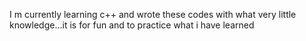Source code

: I m currently learning c++ and wrote these codes with what very little knowledge...it is for fun and to practice what i have learned
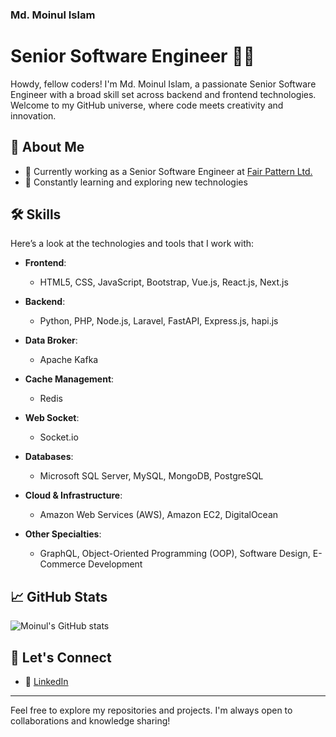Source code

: ### Md. Moinul Islam
# Senior Software Engineer 👨‍💻

Howdy, fellow coders! I'm Md. Moinul Islam, a passionate Senior Software Engineer with a broad skill set across backend and frontend technologies. Welcome to my GitHub universe, where code meets creativity and innovation.

## 🚀 About Me

- 💼 Currently working as a Senior Software Engineer at [Fair Pattern Ltd.](https://www.fairpattern.com)
- 🌱 Constantly learning and exploring new technologies

## 🛠 Skills

Here’s a look at the technologies and tools that I work with:

- **Frontend**:  
  - HTML5, CSS, JavaScript, Bootstrap, Vue.js, React.js, Next.js
  
- **Backend**:  
  - Python, PHP, Node.js, Laravel, FastAPI, Express.js, hapi.js

- **Data Broker**:  
  - Apache Kafka

- **Cache Management**:  
  - Redis

- **Web Socket**:  
  - Socket.io

- **Databases**:  
  - Microsoft SQL Server, MySQL, MongoDB, PostgreSQL

- **Cloud & Infrastructure**:  
  - Amazon Web Services (AWS), Amazon EC2, DigitalOcean
  
- **Other Specialties**:  
  - GraphQL, Object-Oriented Programming (OOP), Software Design, E-Commerce Development

## 📈 GitHub Stats

![Moinul's GitHub stats](https://github-readme-stats.vercel.app/api?username=moinulict&show_icons=true&theme=radical)

## 🔗 Let's Connect

- 💼 [LinkedIn](https://www.linkedin.com/in/moinulict/)

---

Feel free to explore my repositories and projects. I'm always open to collaborations and knowledge sharing!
-------------------------
**WHAT TO WORK ON**
The data above must be copied exactly. Leave out the pictures.

**SOLUTION FOR THIS EXERCISE**
Source code

: I m currently learning c++ and wrote these codes with what very little knowledge...it is for fun and to practice what i have learned
Source code

: ### Md. Moinul Islam
# Senior Software Engineer 👨‍💻

Howdy, fellow coders! I'm Md. Moinul Islam, a passionate Senior Software Engineer with a broad skill set across backend and frontend technologies. Welcome to my GitHub universe, where code meets creativity and innovation.

## 🚀 About Me

- 💼 Currently working as a Senior Software Engineer at [Fair Pattern Ltd.](https://www.fairpattern.com)
- 🌱 Constantly learning and exploring new technologies

## 🛠 Skills

Here’s a look at the technologies and tools that I work with:

- **Frontend**:  
  - HTML5, CSS, JavaScript, Bootstrap, Vue.js, React.js, Next.js
  
- **Backend**:  
  - Python, PHP, Node.js, Laravel, FastAPI, Express.js, hapi.js

- **Data Broker**:  
  - Apache Kafka

- **Cache Management**:  
  - Redis

- **Web Socket**:  
  - Socket.io

- **Databases**:  
  - Microsoft SQL Server, MySQL, MongoDB, PostgreSQL

- **Cloud & Infrastructure**:  
  - Amazon Web Services (AWS), Amazon EC2, DigitalOcean
  
- **Other Specialties**:  
  - GraphQL, Object-Oriented Programming (OOP), Software Design, E-Commerce Development

## 📈 GitHub Stats

![Moinul's GitHub stats](https://github-readme-stats.vercel.app/api?username=moinulict&show_icons=true&theme=radical)

## 🔗 Let's Connect

- 💼 [LinkedIn](https://www.linkedin.com/in/moinulict/)

---

Feel free to explore my repositories and projects. I'm always open to collaborations and knowledge sharing!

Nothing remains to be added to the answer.